Work instruction:
In the entries below, count the lines that hold the string "user" and state only that count.

[Saved entries]
※
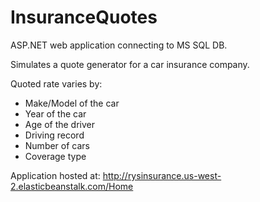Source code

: # InsuranceQuotes
ASP.NET web application connecting to MS SQL DB.

Simulates a quote generator for a car insurance company.

Quoted rate varies by:
* Make/Model of the car
* Year of the car
* Age of the driver
* Driving record
* Number of cars
* Coverage type

Application hosted at: http://rysinsurance.us-west-2.elasticbeanstalk.com/Home
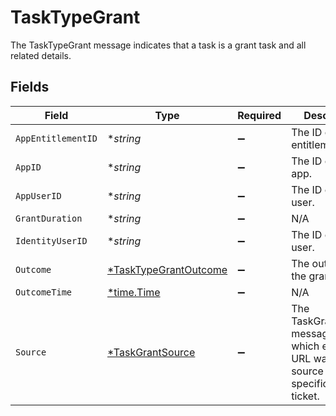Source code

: # TaskTypeGrant

The TaskTypeGrant message indicates that a task is a grant task and all related details.


## Fields

| Field                                                                                                | Type                                                                                                 | Required                                                                                             | Description                                                                                          |
| ---------------------------------------------------------------------------------------------------- | ---------------------------------------------------------------------------------------------------- | ---------------------------------------------------------------------------------------------------- | ---------------------------------------------------------------------------------------------------- |
| `AppEntitlementID`                                                                                   | **string*                                                                                            | :heavy_minus_sign:                                                                                   | The ID of the app entitlement.                                                                       |
| `AppID`                                                                                              | **string*                                                                                            | :heavy_minus_sign:                                                                                   | The ID of the app.                                                                                   |
| `AppUserID`                                                                                          | **string*                                                                                            | :heavy_minus_sign:                                                                                   | The ID of the app user.                                                                              |
| `GrantDuration`                                                                                      | **string*                                                                                            | :heavy_minus_sign:                                                                                   | N/A                                                                                                  |
| `IdentityUserID`                                                                                     | **string*                                                                                            | :heavy_minus_sign:                                                                                   | The ID of the user.                                                                                  |
| `Outcome`                                                                                            | [*TaskTypeGrantOutcome](../../models/shared/tasktypegrantoutcome.md)                                 | :heavy_minus_sign:                                                                                   | The outcome of the grant.                                                                            |
| `OutcomeTime`                                                                                        | [*time.Time](https://pkg.go.dev/time#Time)                                                           | :heavy_minus_sign:                                                                                   | N/A                                                                                                  |
| `Source`                                                                                             | [*TaskGrantSource](../../models/shared/taskgrantsource.md)                                           | :heavy_minus_sign:                                                                                   | The TaskGrantSource message tracks which external URL was the source of the specificed grant ticket. |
※
Solution to this task:
2